Supplied material below:

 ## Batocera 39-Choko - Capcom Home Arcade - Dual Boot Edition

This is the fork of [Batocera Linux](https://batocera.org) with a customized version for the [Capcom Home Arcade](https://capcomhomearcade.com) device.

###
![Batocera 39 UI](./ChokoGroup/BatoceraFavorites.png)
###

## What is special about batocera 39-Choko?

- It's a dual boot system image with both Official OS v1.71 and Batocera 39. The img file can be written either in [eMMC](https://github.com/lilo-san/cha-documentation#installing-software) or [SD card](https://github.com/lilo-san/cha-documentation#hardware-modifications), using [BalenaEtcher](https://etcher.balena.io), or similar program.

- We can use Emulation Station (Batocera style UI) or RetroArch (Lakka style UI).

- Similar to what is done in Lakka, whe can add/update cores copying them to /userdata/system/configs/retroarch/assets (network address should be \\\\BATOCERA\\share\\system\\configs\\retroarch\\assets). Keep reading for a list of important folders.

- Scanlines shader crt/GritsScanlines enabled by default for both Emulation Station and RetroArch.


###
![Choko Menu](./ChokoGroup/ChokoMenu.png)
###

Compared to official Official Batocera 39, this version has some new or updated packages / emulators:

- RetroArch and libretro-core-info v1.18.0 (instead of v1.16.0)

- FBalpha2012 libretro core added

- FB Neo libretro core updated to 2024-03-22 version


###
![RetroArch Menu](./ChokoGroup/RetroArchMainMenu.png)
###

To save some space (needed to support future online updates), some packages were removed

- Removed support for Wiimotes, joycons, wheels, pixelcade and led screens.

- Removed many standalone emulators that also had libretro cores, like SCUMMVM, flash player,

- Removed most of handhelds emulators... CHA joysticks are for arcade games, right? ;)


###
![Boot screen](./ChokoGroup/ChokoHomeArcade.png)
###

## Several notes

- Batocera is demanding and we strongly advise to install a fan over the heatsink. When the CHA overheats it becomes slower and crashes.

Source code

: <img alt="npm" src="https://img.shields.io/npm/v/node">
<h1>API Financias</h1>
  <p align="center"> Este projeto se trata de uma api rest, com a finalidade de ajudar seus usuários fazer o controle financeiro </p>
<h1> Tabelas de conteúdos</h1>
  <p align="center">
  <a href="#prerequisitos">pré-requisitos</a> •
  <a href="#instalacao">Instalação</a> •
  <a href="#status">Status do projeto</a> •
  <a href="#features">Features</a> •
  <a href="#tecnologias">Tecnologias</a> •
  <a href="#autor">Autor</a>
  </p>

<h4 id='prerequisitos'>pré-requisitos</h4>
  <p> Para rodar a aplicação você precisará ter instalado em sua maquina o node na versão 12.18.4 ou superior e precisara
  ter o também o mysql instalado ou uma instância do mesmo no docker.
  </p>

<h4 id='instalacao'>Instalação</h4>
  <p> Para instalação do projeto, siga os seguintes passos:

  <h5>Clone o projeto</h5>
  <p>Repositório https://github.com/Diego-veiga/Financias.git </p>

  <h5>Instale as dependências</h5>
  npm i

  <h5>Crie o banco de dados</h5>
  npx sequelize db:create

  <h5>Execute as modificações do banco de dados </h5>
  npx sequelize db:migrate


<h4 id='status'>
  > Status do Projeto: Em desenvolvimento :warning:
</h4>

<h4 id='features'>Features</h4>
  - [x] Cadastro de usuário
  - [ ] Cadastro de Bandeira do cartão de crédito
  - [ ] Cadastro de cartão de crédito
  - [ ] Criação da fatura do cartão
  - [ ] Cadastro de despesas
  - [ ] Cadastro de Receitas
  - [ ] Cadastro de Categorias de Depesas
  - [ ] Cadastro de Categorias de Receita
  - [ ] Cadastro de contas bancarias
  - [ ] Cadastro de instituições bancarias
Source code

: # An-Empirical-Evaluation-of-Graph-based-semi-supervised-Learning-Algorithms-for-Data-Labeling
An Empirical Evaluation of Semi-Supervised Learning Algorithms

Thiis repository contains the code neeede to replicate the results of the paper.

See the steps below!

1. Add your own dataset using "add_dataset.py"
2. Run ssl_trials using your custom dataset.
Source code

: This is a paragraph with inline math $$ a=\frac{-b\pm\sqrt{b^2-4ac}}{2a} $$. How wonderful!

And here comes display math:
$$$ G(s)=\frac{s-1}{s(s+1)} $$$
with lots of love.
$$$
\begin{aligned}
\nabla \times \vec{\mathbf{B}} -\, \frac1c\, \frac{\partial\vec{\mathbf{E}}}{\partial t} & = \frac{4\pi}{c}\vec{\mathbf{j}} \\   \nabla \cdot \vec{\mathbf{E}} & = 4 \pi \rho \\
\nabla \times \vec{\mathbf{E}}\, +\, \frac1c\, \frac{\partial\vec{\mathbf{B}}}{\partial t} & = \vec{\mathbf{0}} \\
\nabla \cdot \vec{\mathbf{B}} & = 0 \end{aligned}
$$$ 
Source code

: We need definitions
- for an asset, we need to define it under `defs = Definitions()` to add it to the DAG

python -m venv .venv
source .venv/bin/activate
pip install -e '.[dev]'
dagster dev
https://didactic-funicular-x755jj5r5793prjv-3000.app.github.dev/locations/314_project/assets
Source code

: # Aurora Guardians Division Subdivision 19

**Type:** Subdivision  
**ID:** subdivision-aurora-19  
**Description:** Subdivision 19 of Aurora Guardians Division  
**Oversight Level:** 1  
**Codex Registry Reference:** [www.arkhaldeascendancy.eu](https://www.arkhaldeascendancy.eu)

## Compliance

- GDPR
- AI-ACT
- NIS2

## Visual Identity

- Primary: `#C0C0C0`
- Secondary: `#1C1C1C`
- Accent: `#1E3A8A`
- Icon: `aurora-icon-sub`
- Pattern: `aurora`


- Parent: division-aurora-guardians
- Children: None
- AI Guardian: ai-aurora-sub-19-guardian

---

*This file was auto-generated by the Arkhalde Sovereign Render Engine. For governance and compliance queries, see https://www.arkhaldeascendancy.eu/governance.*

End of Supplied material.

Exercise objective
Show every line from the entries that includes the word "github".

Written answer
- It's a dual boot system image with both Official OS v1.71 and Batocera 39. The img file can be written either in [eMMC](https://github.com/lilo-san/cha-documentation#installing-software) or [SD card](https://github.com/lilo-san/cha-documentation#hardware-modifications), using [BalenaEtcher](https://etcher.balena.io), or similar program.
  <p>Repositório https://github.com/Diego-veiga/Financias.git </p>
https://didactic-funicular-x755jj5r5793prjv-3000.app.github.dev/locations/314_project/assets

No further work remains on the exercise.